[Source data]

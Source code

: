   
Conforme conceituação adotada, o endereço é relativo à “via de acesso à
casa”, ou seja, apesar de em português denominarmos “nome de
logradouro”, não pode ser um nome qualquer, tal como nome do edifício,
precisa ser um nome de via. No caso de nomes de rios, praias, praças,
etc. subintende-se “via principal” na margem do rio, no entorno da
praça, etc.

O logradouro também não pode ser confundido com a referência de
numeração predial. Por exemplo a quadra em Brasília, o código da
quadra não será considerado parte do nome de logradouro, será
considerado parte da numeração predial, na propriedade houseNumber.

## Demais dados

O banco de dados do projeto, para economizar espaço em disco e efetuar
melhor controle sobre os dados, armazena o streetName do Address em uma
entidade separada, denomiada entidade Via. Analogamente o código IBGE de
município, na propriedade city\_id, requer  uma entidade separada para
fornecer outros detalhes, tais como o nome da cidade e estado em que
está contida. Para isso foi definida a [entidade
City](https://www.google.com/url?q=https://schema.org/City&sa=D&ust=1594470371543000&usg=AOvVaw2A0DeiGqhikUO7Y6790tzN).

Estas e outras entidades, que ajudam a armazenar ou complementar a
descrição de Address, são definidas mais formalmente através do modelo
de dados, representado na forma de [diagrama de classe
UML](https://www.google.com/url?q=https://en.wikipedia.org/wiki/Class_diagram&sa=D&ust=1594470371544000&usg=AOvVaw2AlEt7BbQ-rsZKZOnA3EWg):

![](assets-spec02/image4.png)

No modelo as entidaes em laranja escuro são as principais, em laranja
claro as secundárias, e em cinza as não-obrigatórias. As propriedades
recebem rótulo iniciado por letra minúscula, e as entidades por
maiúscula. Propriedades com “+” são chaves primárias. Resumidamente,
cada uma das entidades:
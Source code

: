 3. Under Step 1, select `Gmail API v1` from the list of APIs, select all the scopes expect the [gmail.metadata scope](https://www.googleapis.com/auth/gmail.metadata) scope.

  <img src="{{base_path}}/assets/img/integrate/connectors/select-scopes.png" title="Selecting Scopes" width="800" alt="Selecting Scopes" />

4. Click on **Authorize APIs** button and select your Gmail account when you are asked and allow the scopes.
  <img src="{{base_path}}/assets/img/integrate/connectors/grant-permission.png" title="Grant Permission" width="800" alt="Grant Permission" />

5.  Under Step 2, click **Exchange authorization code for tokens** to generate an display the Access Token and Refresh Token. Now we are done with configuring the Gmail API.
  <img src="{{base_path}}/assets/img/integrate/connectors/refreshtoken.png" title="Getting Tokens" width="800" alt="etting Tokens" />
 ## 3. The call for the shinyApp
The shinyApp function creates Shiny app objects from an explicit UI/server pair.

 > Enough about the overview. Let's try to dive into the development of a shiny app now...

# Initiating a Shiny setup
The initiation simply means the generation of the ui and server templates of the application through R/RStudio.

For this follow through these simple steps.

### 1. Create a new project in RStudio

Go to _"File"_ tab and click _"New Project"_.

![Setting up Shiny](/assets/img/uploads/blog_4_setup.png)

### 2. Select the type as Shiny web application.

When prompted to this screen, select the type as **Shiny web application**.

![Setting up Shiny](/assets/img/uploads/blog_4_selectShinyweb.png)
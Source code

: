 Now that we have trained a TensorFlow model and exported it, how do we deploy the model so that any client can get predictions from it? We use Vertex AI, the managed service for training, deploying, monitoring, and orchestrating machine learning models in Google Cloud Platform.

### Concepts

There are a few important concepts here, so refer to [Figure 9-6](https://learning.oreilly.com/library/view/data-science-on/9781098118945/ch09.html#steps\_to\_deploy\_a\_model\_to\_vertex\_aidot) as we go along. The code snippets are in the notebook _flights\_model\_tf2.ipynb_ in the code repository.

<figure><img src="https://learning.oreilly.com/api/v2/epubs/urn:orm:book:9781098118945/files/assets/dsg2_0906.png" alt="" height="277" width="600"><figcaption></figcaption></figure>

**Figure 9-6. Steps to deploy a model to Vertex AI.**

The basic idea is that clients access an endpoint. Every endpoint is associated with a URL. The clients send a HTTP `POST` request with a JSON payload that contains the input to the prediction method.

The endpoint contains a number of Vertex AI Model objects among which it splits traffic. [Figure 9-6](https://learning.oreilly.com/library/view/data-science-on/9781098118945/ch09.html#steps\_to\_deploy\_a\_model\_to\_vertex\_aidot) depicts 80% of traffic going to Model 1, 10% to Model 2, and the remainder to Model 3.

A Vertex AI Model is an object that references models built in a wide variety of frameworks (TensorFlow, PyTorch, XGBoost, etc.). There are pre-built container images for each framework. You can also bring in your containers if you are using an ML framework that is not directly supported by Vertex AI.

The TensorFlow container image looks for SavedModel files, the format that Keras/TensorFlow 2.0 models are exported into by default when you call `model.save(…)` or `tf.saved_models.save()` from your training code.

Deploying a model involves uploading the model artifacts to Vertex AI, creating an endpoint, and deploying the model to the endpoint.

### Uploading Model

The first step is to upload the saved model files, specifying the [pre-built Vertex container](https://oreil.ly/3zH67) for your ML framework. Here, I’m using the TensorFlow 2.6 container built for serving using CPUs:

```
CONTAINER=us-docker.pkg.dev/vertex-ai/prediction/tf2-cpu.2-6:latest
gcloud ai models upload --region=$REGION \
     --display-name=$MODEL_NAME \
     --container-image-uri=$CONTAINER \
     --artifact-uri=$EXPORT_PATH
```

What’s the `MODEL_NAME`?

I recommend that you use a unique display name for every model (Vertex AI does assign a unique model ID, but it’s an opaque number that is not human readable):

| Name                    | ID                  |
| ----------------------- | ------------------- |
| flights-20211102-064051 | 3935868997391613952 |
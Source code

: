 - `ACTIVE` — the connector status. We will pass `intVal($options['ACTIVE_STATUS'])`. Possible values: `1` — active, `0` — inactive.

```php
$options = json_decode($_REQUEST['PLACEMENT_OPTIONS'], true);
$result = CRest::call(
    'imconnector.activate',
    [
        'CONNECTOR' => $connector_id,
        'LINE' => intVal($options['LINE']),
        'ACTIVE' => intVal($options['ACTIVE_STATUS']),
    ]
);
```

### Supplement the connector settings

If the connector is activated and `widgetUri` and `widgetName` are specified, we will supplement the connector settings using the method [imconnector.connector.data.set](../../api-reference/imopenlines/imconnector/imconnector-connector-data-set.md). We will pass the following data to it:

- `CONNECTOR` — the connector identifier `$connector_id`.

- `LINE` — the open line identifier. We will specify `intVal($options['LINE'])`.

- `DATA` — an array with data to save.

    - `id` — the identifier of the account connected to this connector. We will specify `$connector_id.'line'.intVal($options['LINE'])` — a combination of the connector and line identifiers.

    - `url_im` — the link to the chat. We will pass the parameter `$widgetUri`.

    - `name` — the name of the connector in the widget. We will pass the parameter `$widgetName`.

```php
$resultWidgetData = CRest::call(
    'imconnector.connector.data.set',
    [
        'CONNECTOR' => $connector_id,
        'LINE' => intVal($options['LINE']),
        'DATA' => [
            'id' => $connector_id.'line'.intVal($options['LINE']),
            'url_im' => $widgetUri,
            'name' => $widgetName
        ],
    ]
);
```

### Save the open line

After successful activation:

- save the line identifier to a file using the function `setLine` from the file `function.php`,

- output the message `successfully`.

> [What you need to do]
Each entry must be reproduced exactly, with nothing added or dropped.

> [Answer below]
Source code

:   
Conforme conceituação adotada, o endereço é relativo à “via de acesso à
casa”, ou seja, apesar de em português denominarmos “nome de
logradouro”, não pode ser um nome qualquer, tal como nome do edifício,
precisa ser um nome de via. No caso de nomes de rios, praias, praças,
etc. subintende-se “via principal” na margem do rio, no entorno da
praça, etc.

O logradouro também não pode ser confundido com a referência de
numeração predial. Por exemplo a quadra em Brasília, o código da
quadra não será considerado parte do nome de logradouro, será
considerado parte da numeração predial, na propriedade houseNumber.

## Demais dados

O banco de dados do projeto, para economizar espaço em disco e efetuar
melhor controle sobre os dados, armazena o streetName do Address em uma
entidade separada, denomiada entidade Via. Analogamente o código IBGE de
município, na propriedade city\_id, requer  uma entidade separada para
fornecer outros detalhes, tais como o nome da cidade e estado em que
está contida. Para isso foi definida a [entidade
City](https://www.google.com/url?q=https://schema.org/City&sa=D&ust=1594470371543000&usg=AOvVaw2A0DeiGqhikUO7Y6790tzN).

Estas e outras entidades, que ajudam a armazenar ou complementar a
descrição de Address, são definidas mais formalmente através do modelo
de dados, representado na forma de [diagrama de classe
UML](https://www.google.com/url?q=https://en.wikipedia.org/wiki/Class_diagram&sa=D&ust=1594470371544000&usg=AOvVaw2AlEt7BbQ-rsZKZOnA3EWg):

![](assets-spec02/image4.png)

No modelo as entidaes em laranja escuro são as principais, em laranja
claro as secundárias, e em cinza as não-obrigatórias. As propriedades
recebem rótulo iniciado por letra minúscula, e as entidades por
maiúscula. Propriedades com “+” são chaves primárias. Resumidamente,
cada uma das entidades:
Source code

: 3. Under Step 1, select `Gmail API v1` from the list of APIs, select all the scopes expect the [gmail.metadata scope](https://www.googleapis.com/auth/gmail.metadata) scope.

  <img src="{{base_path}}/assets/img/integrate/connectors/select-scopes.png" title="Selecting Scopes" width="800" alt="Selecting Scopes" />

4. Click on **Authorize APIs** button and select your Gmail account when you are asked and allow the scopes.
  <img src="{{base_path}}/assets/img/integrate/connectors/grant-permission.png" title="Grant Permission" width="800" alt="Grant Permission" />

5.  Under Step 2, click **Exchange authorization code for tokens** to generate an display the Access Token and Refresh Token. Now we are done with configuring the Gmail API.
  <img src="{{base_path}}/assets/img/integrate/connectors/refreshtoken.png" title="Getting Tokens" width="800" alt="etting Tokens" />
 ## 3. The call for the shinyApp
The shinyApp function creates Shiny app objects from an explicit UI/server pair.

 > Enough about the overview. Let's try to dive into the development of a shiny app now...

# Initiating a Shiny setup
The initiation simply means the generation of the ui and server templates of the application through R/RStudio.

For this follow through these simple steps.

### 1. Create a new project in RStudio

Go to _"File"_ tab and click _"New Project"_.

![Setting up Shiny](/assets/img/uploads/blog_4_setup.png)

### 2. Select the type as Shiny web application.

When prompted to this screen, select the type as **Shiny web application**.

![Setting up Shiny](/assets/img/uploads/blog_4_selectShinyweb.png)
Source code

: Now that we have trained a TensorFlow model and exported it, how do we deploy the model so that any client can get predictions from it? We use Vertex AI, the managed service for training, deploying, monitoring, and orchestrating machine learning models in Google Cloud Platform.

### Concepts

There are a few important concepts here, so refer to [Figure 9-6](https://learning.oreilly.com/library/view/data-science-on/9781098118945/ch09.html#steps\_to\_deploy\_a\_model\_to\_vertex\_aidot) as we go along. The code snippets are in the notebook _flights\_model\_tf2.ipynb_ in the code repository.

<figure><img src="https://learning.oreilly.com/api/v2/epubs/urn:orm:book:9781098118945/files/assets/dsg2_0906.png" alt="" height="277" width="600"><figcaption></figcaption></figure>

**Figure 9-6. Steps to deploy a model to Vertex AI.**

The basic idea is that clients access an endpoint. Every endpoint is associated with a URL. The clients send a HTTP `POST` request with a JSON payload that contains the input to the prediction method.

The endpoint contains a number of Vertex AI Model objects among which it splits traffic. [Figure 9-6](https://learning.oreilly.com/library/view/data-science-on/9781098118945/ch09.html#steps\_to\_deploy\_a\_model\_to\_vertex\_aidot) depicts 80% of traffic going to Model 1, 10% to Model 2, and the remainder to Model 3.

A Vertex AI Model is an object that references models built in a wide variety of frameworks (TensorFlow, PyTorch, XGBoost, etc.). There are pre-built container images for each framework. You can also bring in your containers if you are using an ML framework that is not directly supported by Vertex AI.

The TensorFlow container image looks for SavedModel files, the format that Keras/TensorFlow 2.0 models are exported into by default when you call `model.save(…)` or `tf.saved_models.save()` from your training code.

Deploying a model involves uploading the model artifacts to Vertex AI, creating an endpoint, and deploying the model to the endpoint.

### Uploading Model

The first step is to upload the saved model files, specifying the [pre-built Vertex container](https://oreil.ly/3zH67) for your ML framework. Here, I’m using the TensorFlow 2.6 container built for serving using CPUs:

```
CONTAINER=us-docker.pkg.dev/vertex-ai/prediction/tf2-cpu.2-6:latest
gcloud ai models upload --region=$REGION \
     --display-name=$MODEL_NAME \
     --container-image-uri=$CONTAINER \
     --artifact-uri=$EXPORT_PATH
```

What’s the `MODEL_NAME`?

I recommend that you use a unique display name for every model (Vertex AI does assign a unique model ID, but it’s an opaque number that is not human readable):

| Name                    | ID                  |
| ----------------------- | ------------------- |
| flights-20211102-064051 | 3935868997391613952 |
Source code

: - `ACTIVE` — the connector status. We will pass `intVal($options['ACTIVE_STATUS'])`. Possible values: `1` — active, `0` — inactive.

```php
$options = json_decode($_REQUEST['PLACEMENT_OPTIONS'], true);
$result = CRest::call(
    'imconnector.activate',
    [
        'CONNECTOR' => $connector_id,
        'LINE' => intVal($options['LINE']),
        'ACTIVE' => intVal($options['ACTIVE_STATUS']),
    ]
);
```

### Supplement the connector settings

If the connector is activated and `widgetUri` and `widgetName` are specified, we will supplement the connector settings using the method [imconnector.connector.data.set](../../api-reference/imopenlines/imconnector/imconnector-connector-data-set.md). We will pass the following data to it:

- `CONNECTOR` — the connector identifier `$connector_id`.

- `LINE` — the open line identifier. We will specify `intVal($options['LINE'])`.

- `DATA` — an array with data to save.

    - `id` — the identifier of the account connected to this connector. We will specify `$connector_id.'line'.intVal($options['LINE'])` — a combination of the connector and line identifiers.

    - `url_im` — the link to the chat. We will pass the parameter `$widgetUri`.

    - `name` — the name of the connector in the widget. We will pass the parameter `$widgetName`.

```php
$resultWidgetData = CRest::call(
    'imconnector.connector.data.set',
    [
        'CONNECTOR' => $connector_id,
        'LINE' => intVal($options['LINE']),
        'DATA' => [
            'id' => $connector_id.'line'.intVal($options['LINE']),
            'url_im' => $widgetUri,
            'name' => $widgetName
        ],
    ]
);
```

### Save the open line

After successful activation:

- save the line identifier to a file using the function `setLine` from the file `function.php`,

- output the message `successfully`.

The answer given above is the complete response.